Putting a price on consumer confidence: MEPs request Country of Origin Labelling for processed meat

10 March 2015

Article by Harriet Howe, National Assembly for Wales Research Service

Image from Flickr by Steven Depolo. Licensed under Creative Commons.
Image from Flickr by Steven Depolo. Licensed under Creative Commons.


In February 2015 MEPs called on the European Commission to bring forward legislation to make it mandatory for processed meat in prepared food to be labelled with a country of origin. This would extend the legislation which requires country of origin labelling for fresh meat, to meat ingredients in processed food such as sausages and ready meals.

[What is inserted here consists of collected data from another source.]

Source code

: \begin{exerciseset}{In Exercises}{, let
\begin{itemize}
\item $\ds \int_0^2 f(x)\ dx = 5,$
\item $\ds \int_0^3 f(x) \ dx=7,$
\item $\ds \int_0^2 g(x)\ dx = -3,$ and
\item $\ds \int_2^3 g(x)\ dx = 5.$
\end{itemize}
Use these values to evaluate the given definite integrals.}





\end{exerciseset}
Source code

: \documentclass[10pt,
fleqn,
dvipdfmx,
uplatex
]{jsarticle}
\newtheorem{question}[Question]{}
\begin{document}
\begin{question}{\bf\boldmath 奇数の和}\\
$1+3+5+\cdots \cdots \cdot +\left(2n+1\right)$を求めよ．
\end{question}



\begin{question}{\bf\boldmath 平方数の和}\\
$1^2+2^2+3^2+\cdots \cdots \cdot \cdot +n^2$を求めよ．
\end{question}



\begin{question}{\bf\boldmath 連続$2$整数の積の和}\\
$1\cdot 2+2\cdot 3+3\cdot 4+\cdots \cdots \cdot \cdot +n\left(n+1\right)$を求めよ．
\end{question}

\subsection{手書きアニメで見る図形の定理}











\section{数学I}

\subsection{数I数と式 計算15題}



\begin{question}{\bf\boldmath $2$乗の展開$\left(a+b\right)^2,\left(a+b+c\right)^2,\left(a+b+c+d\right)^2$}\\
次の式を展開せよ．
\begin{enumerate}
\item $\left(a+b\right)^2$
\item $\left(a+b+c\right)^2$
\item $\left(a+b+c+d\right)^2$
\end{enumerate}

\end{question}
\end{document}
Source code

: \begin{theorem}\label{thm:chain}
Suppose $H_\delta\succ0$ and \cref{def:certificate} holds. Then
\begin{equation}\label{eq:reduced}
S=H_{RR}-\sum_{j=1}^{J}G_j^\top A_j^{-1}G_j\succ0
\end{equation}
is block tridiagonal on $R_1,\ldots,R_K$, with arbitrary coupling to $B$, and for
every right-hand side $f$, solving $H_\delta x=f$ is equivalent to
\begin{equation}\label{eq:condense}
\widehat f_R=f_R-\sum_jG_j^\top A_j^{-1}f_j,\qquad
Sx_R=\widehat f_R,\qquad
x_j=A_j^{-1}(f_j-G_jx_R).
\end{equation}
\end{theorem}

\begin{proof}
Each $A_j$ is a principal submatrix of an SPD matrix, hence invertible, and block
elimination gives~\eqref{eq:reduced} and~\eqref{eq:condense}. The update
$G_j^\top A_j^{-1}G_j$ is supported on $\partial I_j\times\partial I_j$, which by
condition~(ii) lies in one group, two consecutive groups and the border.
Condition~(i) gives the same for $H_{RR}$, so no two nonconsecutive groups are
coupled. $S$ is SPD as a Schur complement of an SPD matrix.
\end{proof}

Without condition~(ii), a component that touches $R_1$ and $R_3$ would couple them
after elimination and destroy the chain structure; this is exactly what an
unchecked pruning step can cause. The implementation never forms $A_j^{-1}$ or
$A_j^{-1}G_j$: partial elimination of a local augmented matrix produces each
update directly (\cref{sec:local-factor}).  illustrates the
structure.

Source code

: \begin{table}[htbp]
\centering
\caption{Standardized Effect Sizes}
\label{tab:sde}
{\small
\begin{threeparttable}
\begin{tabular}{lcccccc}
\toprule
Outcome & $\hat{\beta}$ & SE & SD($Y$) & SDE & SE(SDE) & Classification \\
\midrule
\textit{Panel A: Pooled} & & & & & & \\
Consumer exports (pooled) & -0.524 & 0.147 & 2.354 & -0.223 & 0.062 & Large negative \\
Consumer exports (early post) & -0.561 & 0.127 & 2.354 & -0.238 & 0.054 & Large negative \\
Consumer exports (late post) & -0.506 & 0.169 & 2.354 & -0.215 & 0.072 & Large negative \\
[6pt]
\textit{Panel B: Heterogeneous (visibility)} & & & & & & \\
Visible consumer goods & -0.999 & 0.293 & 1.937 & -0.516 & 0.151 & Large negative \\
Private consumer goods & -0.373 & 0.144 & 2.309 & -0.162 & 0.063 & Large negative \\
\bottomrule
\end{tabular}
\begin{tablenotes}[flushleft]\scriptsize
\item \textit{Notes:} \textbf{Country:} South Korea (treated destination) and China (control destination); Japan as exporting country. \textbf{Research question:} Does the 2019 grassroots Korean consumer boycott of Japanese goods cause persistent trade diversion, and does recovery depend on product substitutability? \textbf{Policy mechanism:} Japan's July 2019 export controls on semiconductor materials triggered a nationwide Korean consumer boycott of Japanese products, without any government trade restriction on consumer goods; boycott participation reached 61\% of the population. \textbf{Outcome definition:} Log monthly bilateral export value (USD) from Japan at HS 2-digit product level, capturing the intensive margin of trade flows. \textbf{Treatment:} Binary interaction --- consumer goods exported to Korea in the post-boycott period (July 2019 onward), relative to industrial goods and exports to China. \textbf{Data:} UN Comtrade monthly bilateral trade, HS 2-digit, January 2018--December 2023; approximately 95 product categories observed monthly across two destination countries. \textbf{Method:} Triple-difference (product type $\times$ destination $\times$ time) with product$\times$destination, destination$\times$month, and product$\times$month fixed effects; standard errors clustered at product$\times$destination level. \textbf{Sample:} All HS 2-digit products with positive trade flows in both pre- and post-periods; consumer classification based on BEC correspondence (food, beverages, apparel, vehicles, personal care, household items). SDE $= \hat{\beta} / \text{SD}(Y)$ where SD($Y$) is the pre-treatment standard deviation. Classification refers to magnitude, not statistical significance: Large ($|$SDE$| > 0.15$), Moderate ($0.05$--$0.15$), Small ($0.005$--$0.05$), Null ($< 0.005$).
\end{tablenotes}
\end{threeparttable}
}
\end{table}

Origin Labelling on meat packaging provides information on the country of an animal’s birth, rearing and slaughter. It has been a requirement for unprocessed beef since 2000, when it was introduced as a measure to control the spread of BSE. From April 2015 it will be extended to unprocessed pig, poultry, sheep and goat products, including meat which is fresh, chilled or frozen.

The extension of origin labelling has been one of a number of measures introduced by the EU to improve food safety and consumer confidence following highly publicised cases of ‘food fraud’, such as the 2013 horsemeat scandal.  Work undertaken by the European Commission in 2013 found that over 90% of respondents want to know in which country their meat was produced. Depending on the Member State, 30-50% of the meat produced becomes an ingredient in a processed food product.  Some farming organisations such as NFU Cymru  have expressed support for these proposals. NFU Cymru:

“…clear labelling of these processed foods is essential to let the consumers know, not only what they are buying but where the ingredients actually originate from in the first place…Like the proposals in the resolution, we believe that labelling the origin of meat used as an ingredient in foods will help ensure better traceability along the food supply chain…It will also help create more stable relationships between meat suppliers and processors and increased diligence when food business operators choose their suppliers and products.”

However, the European Commission has been reluctant to introduce such measures over concerns that it could ultimately increase the price of food.  A 2013 EU Commission report on food labelling estimated that prices could increase by 15 to 50%, depending on the product. This view has been supported by the Food and Drink Federation (FDF) who argue that the new legislation would be too expensive and complicated to implement:

“…legislation to require origin labelling would be burdensome to achieve; increase costs; contribute little to improving consumer information; further complicate the label; and would have no impact on food safety”.

MEPs have disputed these findings, citing a French study which calculated the extra cost would only be around 1.5 Euro cents for a product such as a frozen beef lasagne. They have called on the European Commission to undertake further analysis of its figures.